**** SUPPLIED ENTRIES
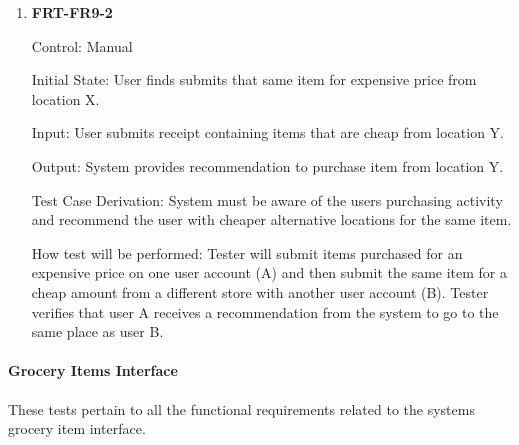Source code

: \documentclass[12pt, titlepage]{article}
\begin{document}
\begin{enumerate}
\item{\textbf{FRT-FR9-2}}

Control: Manual
          
Initial State: User finds submits that same item for expensive price from location X.

Input: User submits receipt containing items that are cheap from location Y.
          
Output: System provides recommendation to purchase item from location Y.

Test Case Derivation: System must be aware of the users purchasing activity and recommend the user with cheaper alternative locations for the same item.
          
How test will be performed: Tester will submit items purchased for an expensive price on one user account (A) and then submit the same item for a cheap amount from a different store with another user account (B). Tester verifies that user A receives a recommendation from the system to go to the same place as user B.

\end{enumerate}

\paragraph{Grocery Items Interface}

These tests pertain to all the functional requirements related to the systems grocery item interface.
\end{document}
********
## DIRECTIONS FOR THIS TASK:
Search the entries above for "recommendation". Show every line that has it.

## ANSWER FOR THIS EXERCISE:
Output: System provides recommendation to purchase item from location Y.
How test will be performed: Tester will submit items purchased for an expensive price on one user account (A) and then submit the same item for a cheap amount from a different store with another user account (B). Tester verifies that user A receives a recommendation from the system to go to the same place as user B.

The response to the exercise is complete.